J’avais convenu de parler ici de mes destinations coups de coeur au Québec, de mini périples dans ma belle province, d’activités de plein air, de nature et de voyages à la rencontre de notre chez-nous. Je le ferai, promis, mais aujourd’hui, c’est la liberté d’y pédaler que j’ai envie de célébrer. Le bonheur de prendre la route pour mieux respirer, oublier un instant toutes les pandémies de la Terre et avoir – c’est cliché, mais si vrai – à nouveau le cœur léger. Mon vélo de route, le tout premier, je me le suis procuré en pleine tempête, en plein cœur de la pandémie. Revenue in extremis de la Tunisie le 12 mars, je me trouvais déjà en quarantaine lorsque le confinement a été déclaré, réduisant ainsi quasi à néant mes espoirs de liberté à retrouver. Mon confinement se compose d’un avant et d’un après achat de vélo. Un vélo comme une acquisition substantielle en des temps pourtant difficiles, mais le meilleur investissement qui pouvait être. Le bonheur et la liberté sur deux roues qui n’ont pas de prix.
Être en mouvement pour trouver le vent de l’inspiration
J’ai écrit ce texte en roulant. Au rythme des coups de pédale, j’ai composé sans même y penser ce récit prenant vie dans ma tête au fil de la route et des kilomètres. J’aurais aimé pouvoir enregistrer mes pensées alors que je faisais mienne cette belle route lisse fendant les forêts de Lanaudière. Je n’ai jamais eu autant d’inspiration que lorsque je pédale, mes pensées comme poussées par le vent. C’est là, entre Saint-Didace et Saint-Alexis-des-Monts, que j’ai eu LE déclic, la réalisation de ce que le vélo pouvait créer, faire vivre et rendre plus doux. Parce qu’il m’aura (malheureusement) fallu une pandémie pour comprendre que rouler peut, littéralement, changer la vie.
En quarantaine, je rêvais beaucoup de courir, moi qui ne suis pourtant pas une grande coureuse.

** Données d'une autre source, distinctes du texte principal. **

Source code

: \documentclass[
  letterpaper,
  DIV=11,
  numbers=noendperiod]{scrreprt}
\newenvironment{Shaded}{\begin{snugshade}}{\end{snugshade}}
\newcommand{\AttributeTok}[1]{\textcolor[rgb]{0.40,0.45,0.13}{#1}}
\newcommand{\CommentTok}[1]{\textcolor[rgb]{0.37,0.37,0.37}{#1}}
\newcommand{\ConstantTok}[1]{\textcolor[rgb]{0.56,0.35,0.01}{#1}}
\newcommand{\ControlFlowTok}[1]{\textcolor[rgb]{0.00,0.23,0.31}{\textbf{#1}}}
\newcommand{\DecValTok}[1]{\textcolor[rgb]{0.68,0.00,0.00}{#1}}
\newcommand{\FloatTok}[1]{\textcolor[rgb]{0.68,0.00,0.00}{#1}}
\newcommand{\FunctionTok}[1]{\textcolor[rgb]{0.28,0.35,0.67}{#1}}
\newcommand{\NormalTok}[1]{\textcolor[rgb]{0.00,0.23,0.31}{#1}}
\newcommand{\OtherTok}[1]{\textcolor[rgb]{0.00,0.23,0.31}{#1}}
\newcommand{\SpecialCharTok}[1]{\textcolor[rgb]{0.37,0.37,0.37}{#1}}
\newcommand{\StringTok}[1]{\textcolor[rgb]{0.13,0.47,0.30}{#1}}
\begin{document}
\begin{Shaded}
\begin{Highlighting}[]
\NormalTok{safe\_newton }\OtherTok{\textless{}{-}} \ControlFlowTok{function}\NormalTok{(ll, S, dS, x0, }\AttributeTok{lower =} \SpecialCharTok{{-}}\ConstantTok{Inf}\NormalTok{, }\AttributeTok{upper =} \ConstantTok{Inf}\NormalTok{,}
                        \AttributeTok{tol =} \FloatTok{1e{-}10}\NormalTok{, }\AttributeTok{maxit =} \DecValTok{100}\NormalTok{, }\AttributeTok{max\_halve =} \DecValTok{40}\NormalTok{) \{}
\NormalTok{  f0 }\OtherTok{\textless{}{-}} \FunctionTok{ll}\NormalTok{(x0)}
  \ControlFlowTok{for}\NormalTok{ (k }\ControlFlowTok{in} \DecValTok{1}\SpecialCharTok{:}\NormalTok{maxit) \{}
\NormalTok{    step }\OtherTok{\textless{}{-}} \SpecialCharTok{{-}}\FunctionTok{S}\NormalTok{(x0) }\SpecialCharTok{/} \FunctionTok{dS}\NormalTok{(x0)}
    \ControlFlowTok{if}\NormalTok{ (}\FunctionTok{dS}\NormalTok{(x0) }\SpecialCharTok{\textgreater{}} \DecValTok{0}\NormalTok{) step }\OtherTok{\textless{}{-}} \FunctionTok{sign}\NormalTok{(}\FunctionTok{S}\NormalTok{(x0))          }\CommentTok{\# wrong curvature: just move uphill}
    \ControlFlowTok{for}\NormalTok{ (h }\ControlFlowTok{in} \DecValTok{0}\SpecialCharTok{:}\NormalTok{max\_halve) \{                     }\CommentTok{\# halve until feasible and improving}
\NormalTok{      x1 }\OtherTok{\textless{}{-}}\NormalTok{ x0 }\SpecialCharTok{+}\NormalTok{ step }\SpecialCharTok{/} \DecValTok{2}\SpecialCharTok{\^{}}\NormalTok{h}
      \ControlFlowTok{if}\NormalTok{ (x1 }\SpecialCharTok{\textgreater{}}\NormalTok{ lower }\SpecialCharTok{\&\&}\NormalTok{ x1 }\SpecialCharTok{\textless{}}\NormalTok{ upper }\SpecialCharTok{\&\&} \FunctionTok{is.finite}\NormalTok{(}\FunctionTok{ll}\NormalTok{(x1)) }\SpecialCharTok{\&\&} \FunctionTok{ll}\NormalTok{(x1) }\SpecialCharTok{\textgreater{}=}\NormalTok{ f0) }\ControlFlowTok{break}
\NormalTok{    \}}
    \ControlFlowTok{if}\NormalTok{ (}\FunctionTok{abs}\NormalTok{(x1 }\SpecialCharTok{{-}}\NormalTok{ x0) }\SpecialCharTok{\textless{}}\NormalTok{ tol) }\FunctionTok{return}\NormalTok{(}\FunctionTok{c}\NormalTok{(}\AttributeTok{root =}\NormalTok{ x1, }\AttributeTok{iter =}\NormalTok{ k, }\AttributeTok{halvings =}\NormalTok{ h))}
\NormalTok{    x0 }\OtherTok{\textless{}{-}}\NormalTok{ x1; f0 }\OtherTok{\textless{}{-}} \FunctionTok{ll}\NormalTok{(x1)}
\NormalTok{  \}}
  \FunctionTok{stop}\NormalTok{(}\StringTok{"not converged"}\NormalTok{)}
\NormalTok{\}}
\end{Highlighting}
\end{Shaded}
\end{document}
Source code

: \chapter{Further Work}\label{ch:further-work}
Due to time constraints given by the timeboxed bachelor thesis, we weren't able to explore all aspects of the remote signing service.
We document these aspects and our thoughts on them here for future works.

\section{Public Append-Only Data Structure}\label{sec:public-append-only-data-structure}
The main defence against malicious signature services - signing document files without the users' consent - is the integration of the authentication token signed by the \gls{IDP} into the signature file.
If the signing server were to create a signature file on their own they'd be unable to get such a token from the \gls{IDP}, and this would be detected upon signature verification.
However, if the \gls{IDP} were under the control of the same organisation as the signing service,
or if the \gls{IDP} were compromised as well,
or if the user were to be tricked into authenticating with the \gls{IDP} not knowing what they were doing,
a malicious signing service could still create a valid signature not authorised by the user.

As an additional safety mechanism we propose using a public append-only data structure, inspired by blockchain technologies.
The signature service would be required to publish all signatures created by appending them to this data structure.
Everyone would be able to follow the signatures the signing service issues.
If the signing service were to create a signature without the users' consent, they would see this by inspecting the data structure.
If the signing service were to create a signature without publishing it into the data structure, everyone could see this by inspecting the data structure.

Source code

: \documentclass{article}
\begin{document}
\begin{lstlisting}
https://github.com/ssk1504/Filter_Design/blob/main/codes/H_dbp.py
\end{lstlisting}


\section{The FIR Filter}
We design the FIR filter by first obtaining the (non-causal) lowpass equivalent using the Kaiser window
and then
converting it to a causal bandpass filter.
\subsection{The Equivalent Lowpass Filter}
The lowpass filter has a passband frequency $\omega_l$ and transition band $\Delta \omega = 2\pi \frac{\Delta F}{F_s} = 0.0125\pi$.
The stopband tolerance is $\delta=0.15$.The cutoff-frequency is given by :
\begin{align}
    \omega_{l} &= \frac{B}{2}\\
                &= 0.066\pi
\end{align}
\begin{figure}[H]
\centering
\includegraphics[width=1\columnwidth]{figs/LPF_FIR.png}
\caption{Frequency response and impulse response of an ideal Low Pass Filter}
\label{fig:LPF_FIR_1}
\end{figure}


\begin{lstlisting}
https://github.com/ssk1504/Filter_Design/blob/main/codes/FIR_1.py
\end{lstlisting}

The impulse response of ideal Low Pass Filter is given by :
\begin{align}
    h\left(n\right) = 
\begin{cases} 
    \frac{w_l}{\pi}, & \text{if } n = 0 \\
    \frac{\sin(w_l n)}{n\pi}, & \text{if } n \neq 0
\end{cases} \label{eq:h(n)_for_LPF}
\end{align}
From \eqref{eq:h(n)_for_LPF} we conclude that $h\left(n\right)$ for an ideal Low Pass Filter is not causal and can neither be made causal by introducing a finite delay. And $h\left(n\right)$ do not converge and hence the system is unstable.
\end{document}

Puis, les publications photo et vidéo d’amis cyclistes ont fait naître une autre forme d’espoir. L’espoir de pouvoir sortir à nouveau de chez moi et de rouler, simplement rouler, pour tout oublier.
COVID oblige, j’ai acheté mon vélo par téléphone sans pouvoir le voir, l’essayer ni même le faire positionner adéquatement. On m’a remis, du bout des doigts et à l’extérieur de la boutique, mon précieux et mes nouveaux accessoires. Je suis repartie en me sentant comme lorsque je suis en train de tomber en amour : heureuse, confuse, pleine de questions et incertaine de savoir être à la hauteur. Ce vélo, je l’ai apprivoisé, comme un homme nouveau dans une vie accoutumée aux nuits de solitude. J’ai parfois mal compris ce qu’il tentait de me dire parce que nous ne parlions pas, à la base, le même langage. Je n’avais jamais porté de clips, ne possédait aucun cuissard, j’étais cette cycliste novice portée par un seul désir : me déplacer. Peu m’importait la destination, la vitesse ou le nombre de kilomètres, il me fallait rouler. Moi qui à vélo avais toujours été dans la contemplation, c’est de mouvement dont j’avais besoin. Pour me sentir libre et vivante. Bouger et vivre, comme avant. Je me suis mise à rêver du moment historique où l’on aura collectivement enfin compris l’essentiel de la vie. La métaphore mobile d’une époque révolue et d’une immense confusion transformée en espoir de jours meilleurs. En attendant, je donnerais tout pour vivre, de manière quotidienne, l’esprit et le cœur aussi légers que lorsque je roule à vélo.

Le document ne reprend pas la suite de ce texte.